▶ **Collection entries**
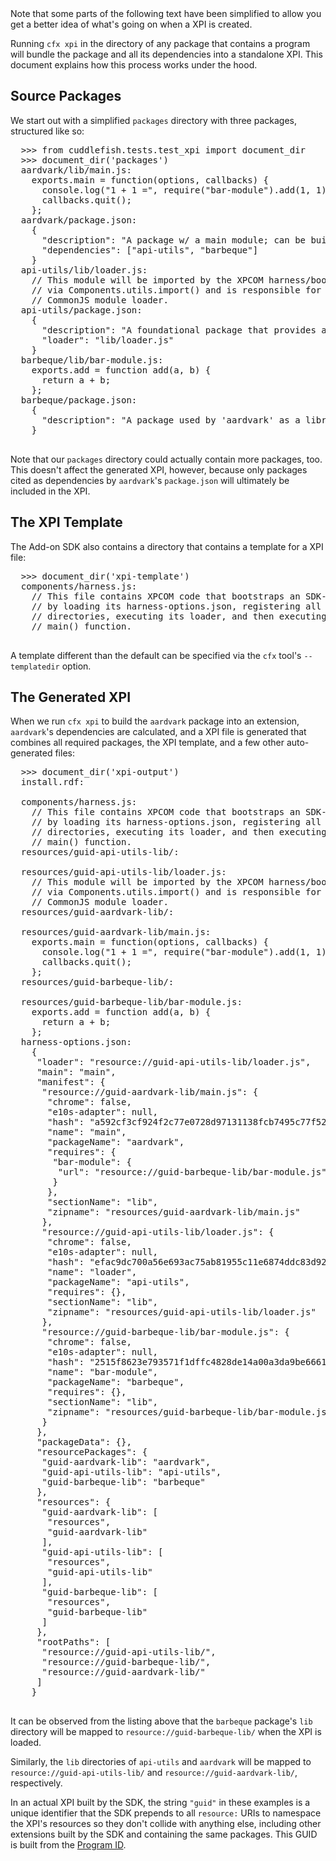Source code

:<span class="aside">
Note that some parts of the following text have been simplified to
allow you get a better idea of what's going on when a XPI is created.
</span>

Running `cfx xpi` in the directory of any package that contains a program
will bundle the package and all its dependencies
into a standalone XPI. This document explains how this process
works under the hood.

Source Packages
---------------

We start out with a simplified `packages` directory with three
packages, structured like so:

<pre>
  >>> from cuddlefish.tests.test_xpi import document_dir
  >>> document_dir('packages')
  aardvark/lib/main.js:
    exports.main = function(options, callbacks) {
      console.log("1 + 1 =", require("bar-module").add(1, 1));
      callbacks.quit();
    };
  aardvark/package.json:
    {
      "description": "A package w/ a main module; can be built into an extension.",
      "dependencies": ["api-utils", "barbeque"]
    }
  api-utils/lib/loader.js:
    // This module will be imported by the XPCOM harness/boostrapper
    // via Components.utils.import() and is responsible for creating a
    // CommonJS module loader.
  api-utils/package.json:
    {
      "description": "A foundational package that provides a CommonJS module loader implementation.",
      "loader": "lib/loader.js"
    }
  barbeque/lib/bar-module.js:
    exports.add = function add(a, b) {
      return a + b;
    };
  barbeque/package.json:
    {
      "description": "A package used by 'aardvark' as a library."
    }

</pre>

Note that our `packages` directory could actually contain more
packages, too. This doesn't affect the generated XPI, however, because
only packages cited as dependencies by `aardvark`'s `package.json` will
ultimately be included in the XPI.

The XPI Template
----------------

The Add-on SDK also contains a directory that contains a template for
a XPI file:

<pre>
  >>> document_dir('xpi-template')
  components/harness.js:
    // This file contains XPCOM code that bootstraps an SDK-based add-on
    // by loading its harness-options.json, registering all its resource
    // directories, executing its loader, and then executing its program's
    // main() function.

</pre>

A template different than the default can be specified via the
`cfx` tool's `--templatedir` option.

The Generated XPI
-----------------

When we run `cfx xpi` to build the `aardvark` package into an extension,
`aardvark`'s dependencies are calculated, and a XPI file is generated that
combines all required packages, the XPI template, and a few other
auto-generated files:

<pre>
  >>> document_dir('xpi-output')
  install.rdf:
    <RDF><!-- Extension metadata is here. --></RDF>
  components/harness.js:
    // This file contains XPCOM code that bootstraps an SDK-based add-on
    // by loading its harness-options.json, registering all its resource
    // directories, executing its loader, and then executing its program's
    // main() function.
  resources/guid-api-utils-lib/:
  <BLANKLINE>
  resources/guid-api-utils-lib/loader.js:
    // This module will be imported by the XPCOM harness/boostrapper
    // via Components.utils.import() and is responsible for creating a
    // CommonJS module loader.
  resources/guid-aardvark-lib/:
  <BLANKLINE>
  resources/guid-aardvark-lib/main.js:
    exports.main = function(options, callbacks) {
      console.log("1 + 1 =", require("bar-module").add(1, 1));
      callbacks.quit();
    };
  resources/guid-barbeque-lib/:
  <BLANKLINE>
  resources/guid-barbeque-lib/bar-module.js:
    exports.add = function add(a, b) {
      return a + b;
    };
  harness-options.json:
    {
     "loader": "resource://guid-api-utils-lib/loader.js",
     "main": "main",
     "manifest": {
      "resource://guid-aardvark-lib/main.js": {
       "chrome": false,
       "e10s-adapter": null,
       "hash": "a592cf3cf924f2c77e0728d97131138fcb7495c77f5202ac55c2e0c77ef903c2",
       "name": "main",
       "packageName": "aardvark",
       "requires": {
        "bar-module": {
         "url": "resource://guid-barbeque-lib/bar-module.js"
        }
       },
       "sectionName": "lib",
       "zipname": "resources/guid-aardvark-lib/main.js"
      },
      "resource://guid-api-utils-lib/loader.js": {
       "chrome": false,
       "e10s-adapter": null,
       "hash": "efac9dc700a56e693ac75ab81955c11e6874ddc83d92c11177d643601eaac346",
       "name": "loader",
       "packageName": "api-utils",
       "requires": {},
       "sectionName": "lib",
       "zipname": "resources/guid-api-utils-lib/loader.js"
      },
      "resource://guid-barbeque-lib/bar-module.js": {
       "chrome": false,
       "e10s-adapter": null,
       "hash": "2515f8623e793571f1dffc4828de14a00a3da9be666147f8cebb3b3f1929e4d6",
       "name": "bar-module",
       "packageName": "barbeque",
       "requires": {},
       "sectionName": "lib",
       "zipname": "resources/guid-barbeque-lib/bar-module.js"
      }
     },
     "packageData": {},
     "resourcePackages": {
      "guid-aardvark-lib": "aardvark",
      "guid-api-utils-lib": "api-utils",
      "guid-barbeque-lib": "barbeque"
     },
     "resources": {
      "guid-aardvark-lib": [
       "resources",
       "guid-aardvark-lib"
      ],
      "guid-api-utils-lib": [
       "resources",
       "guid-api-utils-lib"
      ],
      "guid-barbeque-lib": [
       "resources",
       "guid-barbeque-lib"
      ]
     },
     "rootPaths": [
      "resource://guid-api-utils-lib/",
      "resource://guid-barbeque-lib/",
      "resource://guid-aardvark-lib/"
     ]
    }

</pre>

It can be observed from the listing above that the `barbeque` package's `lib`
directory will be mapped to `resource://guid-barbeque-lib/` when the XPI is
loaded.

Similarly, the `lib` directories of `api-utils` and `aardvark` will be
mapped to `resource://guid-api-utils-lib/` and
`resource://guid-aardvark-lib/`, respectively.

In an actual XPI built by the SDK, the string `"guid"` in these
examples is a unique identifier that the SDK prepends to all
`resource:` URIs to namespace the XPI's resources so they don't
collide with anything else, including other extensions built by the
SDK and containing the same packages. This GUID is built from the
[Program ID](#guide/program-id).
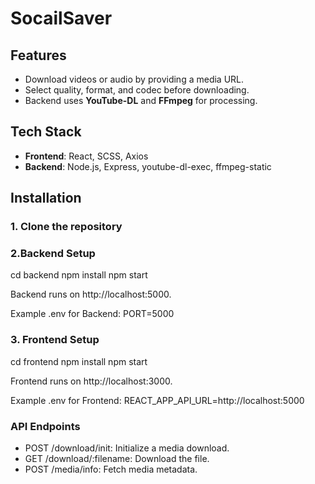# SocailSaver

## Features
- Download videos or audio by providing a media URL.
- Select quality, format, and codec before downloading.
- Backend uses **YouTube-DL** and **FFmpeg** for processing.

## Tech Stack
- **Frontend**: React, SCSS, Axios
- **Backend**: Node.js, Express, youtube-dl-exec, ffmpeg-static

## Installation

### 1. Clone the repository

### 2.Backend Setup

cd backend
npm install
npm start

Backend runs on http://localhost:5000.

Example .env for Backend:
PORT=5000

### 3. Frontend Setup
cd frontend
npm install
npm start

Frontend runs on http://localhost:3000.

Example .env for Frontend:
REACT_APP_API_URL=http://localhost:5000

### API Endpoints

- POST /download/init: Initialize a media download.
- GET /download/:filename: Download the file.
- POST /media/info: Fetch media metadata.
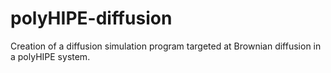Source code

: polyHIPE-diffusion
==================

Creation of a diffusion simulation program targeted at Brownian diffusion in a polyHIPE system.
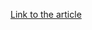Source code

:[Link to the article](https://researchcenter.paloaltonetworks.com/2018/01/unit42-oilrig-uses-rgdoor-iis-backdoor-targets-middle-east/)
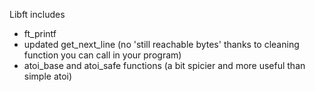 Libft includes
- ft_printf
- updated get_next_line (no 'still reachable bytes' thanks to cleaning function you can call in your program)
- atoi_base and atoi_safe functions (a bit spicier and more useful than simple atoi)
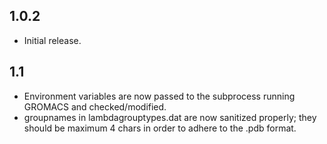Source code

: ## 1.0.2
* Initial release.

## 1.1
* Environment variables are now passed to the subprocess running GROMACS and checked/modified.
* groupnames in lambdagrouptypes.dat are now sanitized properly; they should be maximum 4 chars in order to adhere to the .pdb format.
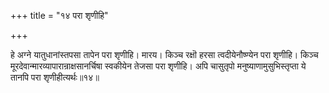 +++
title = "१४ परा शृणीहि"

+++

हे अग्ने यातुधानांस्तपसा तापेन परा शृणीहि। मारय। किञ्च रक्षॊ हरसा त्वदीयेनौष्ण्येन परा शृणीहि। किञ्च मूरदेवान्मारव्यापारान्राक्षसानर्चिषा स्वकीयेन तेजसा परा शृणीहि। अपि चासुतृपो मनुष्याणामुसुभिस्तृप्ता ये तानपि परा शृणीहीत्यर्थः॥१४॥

▶ **Problem statement**
If a line above includes the string "more", pick it out.

▶ **Task solution**
Note that our `packages` directory could actually contain more
- atoi_base and atoi_safe functions (a bit spicier and more useful than simple atoi)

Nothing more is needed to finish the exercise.